### Collected data
***

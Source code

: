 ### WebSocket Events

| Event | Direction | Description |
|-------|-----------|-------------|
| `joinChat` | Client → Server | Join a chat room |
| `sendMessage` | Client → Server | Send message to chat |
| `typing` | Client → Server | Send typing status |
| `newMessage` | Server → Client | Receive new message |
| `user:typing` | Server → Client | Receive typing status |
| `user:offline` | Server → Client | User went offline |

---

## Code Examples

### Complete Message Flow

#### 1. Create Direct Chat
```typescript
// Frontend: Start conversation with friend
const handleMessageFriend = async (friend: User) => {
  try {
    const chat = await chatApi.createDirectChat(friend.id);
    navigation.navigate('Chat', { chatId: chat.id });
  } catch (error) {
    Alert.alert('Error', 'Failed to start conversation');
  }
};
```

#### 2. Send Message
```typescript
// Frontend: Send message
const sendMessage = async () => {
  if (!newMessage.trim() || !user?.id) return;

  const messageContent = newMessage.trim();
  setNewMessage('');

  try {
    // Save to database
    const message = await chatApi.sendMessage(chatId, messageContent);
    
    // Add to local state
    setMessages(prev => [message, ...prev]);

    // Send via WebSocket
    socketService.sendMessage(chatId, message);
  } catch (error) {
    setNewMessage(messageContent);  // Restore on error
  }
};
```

***

### To do
In the entries above, find each line containing the string "setNewMessage" and copy it.

### Solution to the problem
  setNewMessage('');
    setNewMessage(messageContent);  // Restore on error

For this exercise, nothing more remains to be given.